Someone help me... im scared my P's arent gonna eat anything but feeders.


----------



## Ex0dus (Jun 29, 2005)

You need to train them to take the food. Dont feed them for 2 days. Drop a piece of shrimp on day 3. Leave it in for 15mins MAX. If they didnt touch it in that 15mins, take it out, throw it away and try again the next day. Your babys wont starve themselves. My guys go nuts over shrimp. Good luck man


----------



## Derek4real (Sep 10, 2005)

im gonna try that Exodus....

especially cause i think that my water params lately have been due to everfeeding. Thanks


----------



## Ex0dus (Jun 29, 2005)

Derek4real said:


> im gonna try that Exodus....
> 
> especially cause i think that my water params lately have been due to everfeeding. Thanks


You're more than welcome. Indeed, leaving decaying food in overnight can and will wreck havoc on your params. You might want to check out some other foods that your carribes will 'learn' to love.

shrimp
catfish
talapia
smelt - DIRT DIRT cheap (this and shrimp are staple for my fish)
silversides

I usually to rotate in some other kind of meat every so often,. but the above are what i keep most often in the freezer for dinner.


----------



## Derek4real (Sep 10, 2005)

i guess i have to " train ' them to eat these. like i said.. Ive tried the shrimp and tilapia.. gotta try harder i guess.

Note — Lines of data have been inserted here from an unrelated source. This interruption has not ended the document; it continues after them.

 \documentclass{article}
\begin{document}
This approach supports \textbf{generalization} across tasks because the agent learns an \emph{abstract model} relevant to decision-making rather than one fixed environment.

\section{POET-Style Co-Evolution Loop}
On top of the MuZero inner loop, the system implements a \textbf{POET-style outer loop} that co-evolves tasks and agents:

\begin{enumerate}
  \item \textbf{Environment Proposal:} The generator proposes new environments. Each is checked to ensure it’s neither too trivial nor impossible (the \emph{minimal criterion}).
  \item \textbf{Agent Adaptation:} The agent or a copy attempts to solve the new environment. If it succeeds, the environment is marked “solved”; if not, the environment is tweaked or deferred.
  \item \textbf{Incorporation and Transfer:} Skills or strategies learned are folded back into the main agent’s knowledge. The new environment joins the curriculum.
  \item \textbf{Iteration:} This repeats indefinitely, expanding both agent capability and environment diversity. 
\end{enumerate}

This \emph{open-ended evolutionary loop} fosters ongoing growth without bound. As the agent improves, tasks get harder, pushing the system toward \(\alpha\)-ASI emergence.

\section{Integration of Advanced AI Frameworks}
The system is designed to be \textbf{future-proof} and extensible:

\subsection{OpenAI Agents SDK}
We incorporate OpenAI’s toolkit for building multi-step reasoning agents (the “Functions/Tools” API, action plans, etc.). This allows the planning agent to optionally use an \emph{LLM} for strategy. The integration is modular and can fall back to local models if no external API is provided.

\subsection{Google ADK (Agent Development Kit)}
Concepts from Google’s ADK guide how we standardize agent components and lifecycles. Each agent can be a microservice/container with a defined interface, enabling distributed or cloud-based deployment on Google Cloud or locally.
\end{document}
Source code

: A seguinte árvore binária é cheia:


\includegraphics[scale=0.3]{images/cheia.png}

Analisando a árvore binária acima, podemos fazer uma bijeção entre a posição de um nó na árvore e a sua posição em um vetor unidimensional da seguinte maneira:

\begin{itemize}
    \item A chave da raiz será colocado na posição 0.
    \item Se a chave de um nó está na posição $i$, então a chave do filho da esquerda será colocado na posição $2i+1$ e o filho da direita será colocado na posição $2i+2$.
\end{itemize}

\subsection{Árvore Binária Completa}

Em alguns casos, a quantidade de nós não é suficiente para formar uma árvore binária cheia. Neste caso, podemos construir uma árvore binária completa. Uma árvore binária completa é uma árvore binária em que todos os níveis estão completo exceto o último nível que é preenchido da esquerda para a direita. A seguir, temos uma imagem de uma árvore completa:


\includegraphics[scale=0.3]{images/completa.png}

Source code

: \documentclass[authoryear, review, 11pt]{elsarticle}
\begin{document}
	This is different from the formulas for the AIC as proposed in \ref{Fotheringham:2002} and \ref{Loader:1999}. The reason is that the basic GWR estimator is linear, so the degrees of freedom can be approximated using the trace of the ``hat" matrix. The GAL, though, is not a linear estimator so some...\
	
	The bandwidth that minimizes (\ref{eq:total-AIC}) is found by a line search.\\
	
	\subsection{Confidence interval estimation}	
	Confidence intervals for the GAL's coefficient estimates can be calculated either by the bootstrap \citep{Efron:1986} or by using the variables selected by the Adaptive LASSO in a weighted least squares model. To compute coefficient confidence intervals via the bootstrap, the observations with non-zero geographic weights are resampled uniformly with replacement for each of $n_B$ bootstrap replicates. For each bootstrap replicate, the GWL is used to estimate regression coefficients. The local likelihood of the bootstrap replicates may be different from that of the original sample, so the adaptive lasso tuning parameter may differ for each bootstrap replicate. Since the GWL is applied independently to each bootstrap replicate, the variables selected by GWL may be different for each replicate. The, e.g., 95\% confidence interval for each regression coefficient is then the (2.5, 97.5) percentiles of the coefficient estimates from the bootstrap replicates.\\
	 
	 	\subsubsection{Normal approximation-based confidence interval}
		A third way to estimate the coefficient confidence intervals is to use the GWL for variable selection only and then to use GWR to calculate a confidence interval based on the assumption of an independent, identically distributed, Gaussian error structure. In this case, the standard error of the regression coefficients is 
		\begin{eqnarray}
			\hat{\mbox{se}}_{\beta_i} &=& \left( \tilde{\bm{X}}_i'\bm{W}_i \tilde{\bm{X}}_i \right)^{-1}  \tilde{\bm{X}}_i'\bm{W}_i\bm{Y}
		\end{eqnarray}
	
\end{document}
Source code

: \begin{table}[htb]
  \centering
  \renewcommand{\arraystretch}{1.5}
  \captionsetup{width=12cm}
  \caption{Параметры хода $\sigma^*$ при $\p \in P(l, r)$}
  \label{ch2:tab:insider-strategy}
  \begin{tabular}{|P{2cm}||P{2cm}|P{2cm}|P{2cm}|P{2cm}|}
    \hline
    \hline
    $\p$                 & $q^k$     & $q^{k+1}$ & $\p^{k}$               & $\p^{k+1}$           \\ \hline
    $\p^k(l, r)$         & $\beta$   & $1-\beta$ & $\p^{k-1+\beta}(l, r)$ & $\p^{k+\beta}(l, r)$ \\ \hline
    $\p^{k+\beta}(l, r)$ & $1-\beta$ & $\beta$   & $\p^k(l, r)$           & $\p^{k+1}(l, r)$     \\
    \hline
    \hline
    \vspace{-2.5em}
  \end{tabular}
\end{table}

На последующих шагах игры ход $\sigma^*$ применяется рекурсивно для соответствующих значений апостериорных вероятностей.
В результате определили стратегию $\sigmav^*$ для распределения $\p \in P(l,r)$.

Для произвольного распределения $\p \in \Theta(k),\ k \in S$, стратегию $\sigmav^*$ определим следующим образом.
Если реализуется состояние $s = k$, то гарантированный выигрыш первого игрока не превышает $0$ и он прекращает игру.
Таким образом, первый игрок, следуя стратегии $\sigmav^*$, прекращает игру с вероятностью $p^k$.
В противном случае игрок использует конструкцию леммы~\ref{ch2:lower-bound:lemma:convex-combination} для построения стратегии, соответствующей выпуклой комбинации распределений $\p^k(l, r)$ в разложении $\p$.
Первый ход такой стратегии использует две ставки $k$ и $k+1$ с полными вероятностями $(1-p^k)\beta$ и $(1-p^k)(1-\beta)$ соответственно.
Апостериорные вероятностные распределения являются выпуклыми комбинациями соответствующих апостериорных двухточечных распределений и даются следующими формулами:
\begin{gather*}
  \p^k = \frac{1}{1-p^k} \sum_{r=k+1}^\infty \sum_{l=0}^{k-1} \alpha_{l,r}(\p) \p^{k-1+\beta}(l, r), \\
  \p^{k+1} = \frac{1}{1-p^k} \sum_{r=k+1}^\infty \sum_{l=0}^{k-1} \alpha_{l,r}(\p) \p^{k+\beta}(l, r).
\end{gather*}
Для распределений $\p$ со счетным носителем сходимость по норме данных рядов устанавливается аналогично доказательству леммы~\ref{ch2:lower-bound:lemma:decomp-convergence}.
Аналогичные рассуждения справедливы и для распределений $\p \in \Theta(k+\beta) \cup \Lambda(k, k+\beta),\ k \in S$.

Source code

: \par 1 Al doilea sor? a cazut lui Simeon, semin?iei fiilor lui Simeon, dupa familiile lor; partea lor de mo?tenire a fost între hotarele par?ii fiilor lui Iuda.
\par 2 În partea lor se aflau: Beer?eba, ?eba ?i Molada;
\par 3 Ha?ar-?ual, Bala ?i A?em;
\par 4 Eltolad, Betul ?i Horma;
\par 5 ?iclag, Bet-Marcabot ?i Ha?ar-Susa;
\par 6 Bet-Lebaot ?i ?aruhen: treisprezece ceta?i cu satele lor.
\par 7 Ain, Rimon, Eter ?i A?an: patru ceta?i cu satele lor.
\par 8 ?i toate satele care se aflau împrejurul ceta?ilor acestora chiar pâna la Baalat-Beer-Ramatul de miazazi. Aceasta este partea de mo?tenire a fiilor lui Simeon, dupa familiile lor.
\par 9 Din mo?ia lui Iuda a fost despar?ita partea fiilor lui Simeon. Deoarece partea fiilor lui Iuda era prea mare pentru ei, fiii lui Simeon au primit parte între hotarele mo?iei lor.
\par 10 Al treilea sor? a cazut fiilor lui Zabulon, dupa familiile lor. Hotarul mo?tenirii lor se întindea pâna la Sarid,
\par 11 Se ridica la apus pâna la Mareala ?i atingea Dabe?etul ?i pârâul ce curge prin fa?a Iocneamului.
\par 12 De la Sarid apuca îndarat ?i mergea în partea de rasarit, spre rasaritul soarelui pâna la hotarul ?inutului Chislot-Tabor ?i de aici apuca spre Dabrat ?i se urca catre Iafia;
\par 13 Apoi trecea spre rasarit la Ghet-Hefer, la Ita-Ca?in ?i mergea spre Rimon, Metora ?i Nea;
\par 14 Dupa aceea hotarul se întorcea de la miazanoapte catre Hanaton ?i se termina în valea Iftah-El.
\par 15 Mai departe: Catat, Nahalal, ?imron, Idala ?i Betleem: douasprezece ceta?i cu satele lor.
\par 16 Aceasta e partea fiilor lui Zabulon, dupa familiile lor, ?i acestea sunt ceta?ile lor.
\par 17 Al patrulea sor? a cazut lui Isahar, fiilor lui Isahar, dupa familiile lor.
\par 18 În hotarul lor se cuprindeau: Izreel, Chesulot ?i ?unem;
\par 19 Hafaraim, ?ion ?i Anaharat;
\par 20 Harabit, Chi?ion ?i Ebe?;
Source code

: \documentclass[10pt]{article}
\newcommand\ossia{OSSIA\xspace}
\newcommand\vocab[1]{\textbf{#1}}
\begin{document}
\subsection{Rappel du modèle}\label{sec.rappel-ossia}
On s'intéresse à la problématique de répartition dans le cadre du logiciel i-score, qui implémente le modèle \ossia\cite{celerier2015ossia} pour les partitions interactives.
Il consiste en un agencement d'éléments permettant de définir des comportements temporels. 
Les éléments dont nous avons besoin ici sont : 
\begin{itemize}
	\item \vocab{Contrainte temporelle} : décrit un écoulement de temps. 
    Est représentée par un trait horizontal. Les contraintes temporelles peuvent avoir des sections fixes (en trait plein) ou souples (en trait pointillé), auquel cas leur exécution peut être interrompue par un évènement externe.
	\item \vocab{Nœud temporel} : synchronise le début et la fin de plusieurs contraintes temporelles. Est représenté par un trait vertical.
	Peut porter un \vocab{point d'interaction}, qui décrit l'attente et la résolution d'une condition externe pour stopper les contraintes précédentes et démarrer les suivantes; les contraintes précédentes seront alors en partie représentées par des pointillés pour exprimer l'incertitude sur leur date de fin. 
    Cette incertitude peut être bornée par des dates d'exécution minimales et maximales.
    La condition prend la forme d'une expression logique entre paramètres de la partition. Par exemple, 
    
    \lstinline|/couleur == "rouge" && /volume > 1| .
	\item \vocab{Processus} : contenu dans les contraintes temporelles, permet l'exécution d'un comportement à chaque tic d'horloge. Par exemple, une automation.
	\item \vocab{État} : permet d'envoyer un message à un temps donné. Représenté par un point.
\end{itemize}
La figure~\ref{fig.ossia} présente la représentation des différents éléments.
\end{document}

also i'm having the worst time trying to find some smelt in toronto right now. Stores keep telling me they don't carry it now cause they're seasonal . i dunno


----------



## Ex0dus (Jun 29, 2005)

Around these parts I 'think' I can get frozen smelt year round. Call around to the major groceries in your area and ask em if they have frozen smelt on hand. I pay anywhere from 1.99 for a lb to @ 3.99 for a 5lb bag. All it takes is some patience and your gonna be golden. In a few days you will have your serra eating shrimp outta your hands man!!


----------



## JFK (Sep 2, 2005)

Tried my Reds with scallops and they wouldn't touch them either. They'll take most things but just turned their nose up at scallops.

JFK


----------



## andrew.burd (Oct 17, 2005)

odd...my P's are little pigs.. they eat beefheart, feeders, bloodworms, raw beef, raw turkey.. they even had raw bison once.. stuff doesn't last very long at all in their tank.. the little one even goes after goldfish flakes.


----------



## BASSFISHERMAN (Feb 22, 2004)

Derek4real said:


> also i'm having the worst time trying to find some smelt in toronto right now. Stores keep telling me they don't carry it now cause they're seasonal . i dunno


I've seen it at Sobeys by Bathurst/Rutherford


----------



## boontje (Mar 27, 2005)

well, take uneaten food out within one hour. bad water = stress = loss of apetite

what size are your p's?


----------



## Derek4real (Sep 10, 2005)

They're around 6".

I'll have to try the Sobey's in scarborough


----------



## Donq8 (Oct 16, 2005)

Sounds interestin


----------